La matérialité de la housse a incarné une performativité dégradante et réifiante sur le corps mort, notamment lorsqu’elle devait être désinfectée avant de partir à la chambre mortuaire, ce qui nous a été décrit par Laura, infirmière (avril 2021) : « Nettoyer la housse c’est quelque chose qui m’a vachement heurtée parce que… j’avais l’impression de devoir nettoyer un objet alors qu’il y avait un corps à l’intérieur, y avait quelqu’un à l’intérieur. » En effet, si l’usage du drap est temporaire, limité dans le temps du transport et ne se confond pas avec « l’objet » qu’il recouvre, il en est tout autrement pour la housse qui finit symboliquement et concrètement par fusionner avec le corps. Le contenant est contenu et le contenu est contenant. Cette fusion, qui fait disparaître les corps, au sens propre et figuré, entraîne une dégradation symbolique des corps et de ce qu’ils incarnent (des personnes). On parle ainsi de « sac » qu’on bouge ou qu’on récupère, toujours en utilisant des « mots de l’action » (Wolf, 2013), mais la réalité est plus brutale en période pandémique : « C’est pour ça que la housse, après, quand je ferme la fermeture éclair j’ai l’impression euh… j’me dis “Mais jusqu’à quand quoi?” […] même si c’était sanitairement obligatoire, j’trouvais que c’était irrespectueux. » (Carole, infirmière, avril 2021)

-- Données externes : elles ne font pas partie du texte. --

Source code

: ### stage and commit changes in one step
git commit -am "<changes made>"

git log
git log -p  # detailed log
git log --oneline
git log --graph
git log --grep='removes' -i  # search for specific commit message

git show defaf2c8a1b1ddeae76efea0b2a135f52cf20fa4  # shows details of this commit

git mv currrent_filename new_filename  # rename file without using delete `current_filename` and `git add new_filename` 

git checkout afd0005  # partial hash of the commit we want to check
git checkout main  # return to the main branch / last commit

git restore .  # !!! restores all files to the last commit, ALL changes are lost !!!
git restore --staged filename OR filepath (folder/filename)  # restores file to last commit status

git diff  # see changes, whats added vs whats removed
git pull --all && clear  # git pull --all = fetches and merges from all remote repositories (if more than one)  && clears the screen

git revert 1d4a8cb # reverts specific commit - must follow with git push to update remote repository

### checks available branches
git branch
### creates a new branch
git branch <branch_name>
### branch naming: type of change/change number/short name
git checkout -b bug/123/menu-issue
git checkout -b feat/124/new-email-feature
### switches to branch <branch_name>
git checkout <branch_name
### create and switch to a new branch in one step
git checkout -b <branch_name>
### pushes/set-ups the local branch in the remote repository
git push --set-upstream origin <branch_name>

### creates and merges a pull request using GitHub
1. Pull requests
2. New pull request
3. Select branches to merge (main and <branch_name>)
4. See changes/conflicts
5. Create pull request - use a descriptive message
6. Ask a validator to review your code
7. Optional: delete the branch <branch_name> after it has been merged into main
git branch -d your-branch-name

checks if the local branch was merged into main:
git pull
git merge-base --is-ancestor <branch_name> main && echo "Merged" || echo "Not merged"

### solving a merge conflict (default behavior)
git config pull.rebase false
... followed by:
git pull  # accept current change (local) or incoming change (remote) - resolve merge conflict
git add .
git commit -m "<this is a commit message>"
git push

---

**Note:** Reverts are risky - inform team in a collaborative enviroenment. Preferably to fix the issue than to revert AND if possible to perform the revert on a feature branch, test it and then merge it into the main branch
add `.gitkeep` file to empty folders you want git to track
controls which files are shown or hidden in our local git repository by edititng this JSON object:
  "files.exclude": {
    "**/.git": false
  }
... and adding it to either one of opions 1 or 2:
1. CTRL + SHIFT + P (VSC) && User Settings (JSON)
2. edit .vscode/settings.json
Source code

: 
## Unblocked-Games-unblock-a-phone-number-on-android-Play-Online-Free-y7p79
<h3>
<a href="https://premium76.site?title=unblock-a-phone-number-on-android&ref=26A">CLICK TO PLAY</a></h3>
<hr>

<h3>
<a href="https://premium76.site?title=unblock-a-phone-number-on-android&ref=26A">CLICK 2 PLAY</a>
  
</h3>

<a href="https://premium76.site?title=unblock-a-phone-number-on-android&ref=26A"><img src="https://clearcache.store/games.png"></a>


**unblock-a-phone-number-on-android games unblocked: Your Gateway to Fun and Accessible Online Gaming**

Néanmoins, difficile de parler d’une absolue « disparition du corps » dans la mesure où cela serait nier le désordre quantitatif et logistique ainsi que les enjeux bien réels de « stockage » et d’accumulation. Le corps n’a pas disparu, il s’est transformé. Ce n’est pas le corps qui a été perdu, mais son pouvoir ancré dans l’interaction vivante de signifier. C’est le corps en tant que « matrice qui transforme en permanence le monde en significations » et qui « se confond à la personne » (Le Breton, 2014, p. 21) qui fait défaut. Le corps mort covidé ne signifie plus, il n’est plus un « fait de relation » (Le Breton, 2013), mais il informe au sens où il produit des données universelles et non sémantiques (Le Breton, 2014). En devenant essentiellement un système d’informations cliniques au service du personnel soignant, le corps s’est protocolisé, c’est-à-dire qu’il a fait l’objet de prescriptions techniques précises.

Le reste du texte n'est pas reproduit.